_REQUIRED ACTION_
Transcribe the entries below exactly as they appear.

_MATERIAL PROVIDED_
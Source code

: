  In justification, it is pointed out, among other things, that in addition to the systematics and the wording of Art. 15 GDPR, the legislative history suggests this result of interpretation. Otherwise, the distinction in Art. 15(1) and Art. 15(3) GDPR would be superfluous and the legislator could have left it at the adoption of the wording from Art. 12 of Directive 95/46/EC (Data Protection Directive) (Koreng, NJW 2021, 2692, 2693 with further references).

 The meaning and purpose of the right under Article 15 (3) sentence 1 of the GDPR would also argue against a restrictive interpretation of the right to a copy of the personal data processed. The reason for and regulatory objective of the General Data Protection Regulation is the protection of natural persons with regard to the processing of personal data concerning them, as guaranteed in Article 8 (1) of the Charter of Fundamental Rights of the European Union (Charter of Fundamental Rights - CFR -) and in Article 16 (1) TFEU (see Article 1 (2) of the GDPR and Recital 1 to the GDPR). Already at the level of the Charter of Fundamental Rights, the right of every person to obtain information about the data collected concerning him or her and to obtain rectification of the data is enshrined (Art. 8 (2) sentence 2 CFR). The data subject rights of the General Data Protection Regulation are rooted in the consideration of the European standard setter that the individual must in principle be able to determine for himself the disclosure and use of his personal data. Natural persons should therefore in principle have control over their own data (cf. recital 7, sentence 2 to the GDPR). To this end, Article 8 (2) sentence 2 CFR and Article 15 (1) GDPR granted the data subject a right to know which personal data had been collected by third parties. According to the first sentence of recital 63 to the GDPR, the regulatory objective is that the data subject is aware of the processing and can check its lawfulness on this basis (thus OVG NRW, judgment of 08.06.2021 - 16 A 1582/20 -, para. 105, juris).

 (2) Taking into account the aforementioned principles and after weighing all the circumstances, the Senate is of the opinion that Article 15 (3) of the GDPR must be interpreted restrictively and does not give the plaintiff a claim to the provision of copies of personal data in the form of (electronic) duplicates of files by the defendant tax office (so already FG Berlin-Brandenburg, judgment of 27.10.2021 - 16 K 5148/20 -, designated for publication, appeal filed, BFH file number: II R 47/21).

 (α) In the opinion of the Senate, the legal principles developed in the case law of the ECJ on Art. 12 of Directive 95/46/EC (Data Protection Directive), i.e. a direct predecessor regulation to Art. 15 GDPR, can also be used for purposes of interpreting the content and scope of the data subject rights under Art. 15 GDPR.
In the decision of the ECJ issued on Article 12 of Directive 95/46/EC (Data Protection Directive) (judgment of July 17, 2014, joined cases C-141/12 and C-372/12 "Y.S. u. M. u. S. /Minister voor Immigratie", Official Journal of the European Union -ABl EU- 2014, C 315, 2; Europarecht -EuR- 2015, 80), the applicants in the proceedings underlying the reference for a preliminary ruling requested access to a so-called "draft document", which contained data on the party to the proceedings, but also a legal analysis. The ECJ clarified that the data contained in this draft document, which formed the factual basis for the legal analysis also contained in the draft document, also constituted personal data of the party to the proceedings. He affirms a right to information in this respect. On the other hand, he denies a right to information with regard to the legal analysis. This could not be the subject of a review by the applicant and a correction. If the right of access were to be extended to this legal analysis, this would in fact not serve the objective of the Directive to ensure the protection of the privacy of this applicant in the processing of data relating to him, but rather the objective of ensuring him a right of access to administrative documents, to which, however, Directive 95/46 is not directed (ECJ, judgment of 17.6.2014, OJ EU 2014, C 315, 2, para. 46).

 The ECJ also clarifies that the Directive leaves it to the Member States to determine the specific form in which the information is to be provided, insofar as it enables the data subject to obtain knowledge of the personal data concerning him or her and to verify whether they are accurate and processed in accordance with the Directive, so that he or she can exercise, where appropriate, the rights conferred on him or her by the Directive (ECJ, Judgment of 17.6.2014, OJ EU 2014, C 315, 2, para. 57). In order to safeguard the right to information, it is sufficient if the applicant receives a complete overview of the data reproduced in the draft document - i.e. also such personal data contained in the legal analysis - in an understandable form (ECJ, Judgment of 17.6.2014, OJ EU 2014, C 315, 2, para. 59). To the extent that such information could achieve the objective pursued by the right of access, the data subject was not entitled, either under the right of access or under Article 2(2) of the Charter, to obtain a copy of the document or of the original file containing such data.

_EXPECTED ANSWER_
Source code

:  In justification, it is pointed out, among other things, that in addition to the systematics and the wording of Art. 15 GDPR, the legislative history suggests this result of interpretation. Otherwise, the distinction in Art. 15(1) and Art. 15(3) GDPR would be superfluous and the legislator could have left it at the adoption of the wording from Art. 12 of Directive 95/46/EC (Data Protection Directive) (Koreng, NJW 2021, 2692, 2693 with further references).

 The meaning and purpose of the right under Article 15 (3) sentence 1 of the GDPR would also argue against a restrictive interpretation of the right to a copy of the personal data processed. The reason for and regulatory objective of the General Data Protection Regulation is the protection of natural persons with regard to the processing of personal data concerning them, as guaranteed in Article 8 (1) of the Charter of Fundamental Rights of the European Union (Charter of Fundamental Rights - CFR -) and in Article 16 (1) TFEU (see Article 1 (2) of the GDPR and Recital 1 to the GDPR). Already at the level of the Charter of Fundamental Rights, the right of every person to obtain information about the data collected concerning him or her and to obtain rectification of the data is enshrined (Art. 8 (2) sentence 2 CFR). The data subject rights of the General Data Protection Regulation are rooted in the consideration of the European standard setter that the individual must in principle be able to determine for himself the disclosure and use of his personal data. Natural persons should therefore in principle have control over their own data (cf. recital 7, sentence 2 to the GDPR). To this end, Article 8 (2) sentence 2 CFR and Article 15 (1) GDPR granted the data subject a right to know which personal data had been collected by third parties. According to the first sentence of recital 63 to the GDPR, the regulatory objective is that the data subject is aware of the processing and can check its lawfulness on this basis (thus OVG NRW, judgment of 08.06.2021 - 16 A 1582/20 -, para. 105, juris).

 (2) Taking into account the aforementioned principles and after weighing all the circumstances, the Senate is of the opinion that Article 15 (3) of the GDPR must be interpreted restrictively and does not give the plaintiff a claim to the provision of copies of personal data in the form of (electronic) duplicates of files by the defendant tax office (so already FG Berlin-Brandenburg, judgment of 27.10.2021 - 16 K 5148/20 -, designated for publication, appeal filed, BFH file number: II R 47/21).

 (α) In the opinion of the Senate, the legal principles developed in the case law of the ECJ on Art. 12 of Directive 95/46/EC (Data Protection Directive), i.e. a direct predecessor regulation to Art. 15 GDPR, can also be used for purposes of interpreting the content and scope of the data subject rights under Art. 15 GDPR.
In the decision of the ECJ issued on Article 12 of Directive 95/46/EC (Data Protection Directive) (judgment of July 17, 2014, joined cases C-141/12 and C-372/12 "Y.S. u. M. u. S. /Minister voor Immigratie", Official Journal of the European Union -ABl EU- 2014, C 315, 2; Europarecht -EuR- 2015, 80), the applicants in the proceedings underlying the reference for a preliminary ruling requested access to a so-called "draft document", which contained data on the party to the proceedings, but also a legal analysis. The ECJ clarified that the data contained in this draft document, which formed the factual basis for the legal analysis also contained in the draft document, also constituted personal data of the party to the proceedings. He affirms a right to information in this respect. On the other hand, he denies a right to information with regard to the legal analysis. This could not be the subject of a review by the applicant and a correction. If the right of access were to be extended to this legal analysis, this would in fact not serve the objective of the Directive to ensure the protection of the privacy of this applicant in the processing of data relating to him, but rather the objective of ensuring him a right of access to administrative documents, to which, however, Directive 95/46 is not directed (ECJ, judgment of 17.6.2014, OJ EU 2014, C 315, 2, para. 46).

 The ECJ also clarifies that the Directive leaves it to the Member States to determine the specific form in which the information is to be provided, insofar as it enables the data subject to obtain knowledge of the personal data concerning him or her and to verify whether they are accurate and processed in accordance with the Directive, so that he or she can exercise, where appropriate, the rights conferred on him or her by the Directive (ECJ, Judgment of 17.6.2014, OJ EU 2014, C 315, 2, para. 57). In order to safeguard the right to information, it is sufficient if the applicant receives a complete overview of the data reproduced in the draft document - i.e. also such personal data contained in the legal analysis - in an understandable form (ECJ, Judgment of 17.6.2014, OJ EU 2014, C 315, 2, para. 59). To the extent that such information could achieve the objective pursued by the right of access, the data subject was not entitled, either under the right of access or under Article 2(2) of the Charter, to obtain a copy of the document or of the original file containing such data.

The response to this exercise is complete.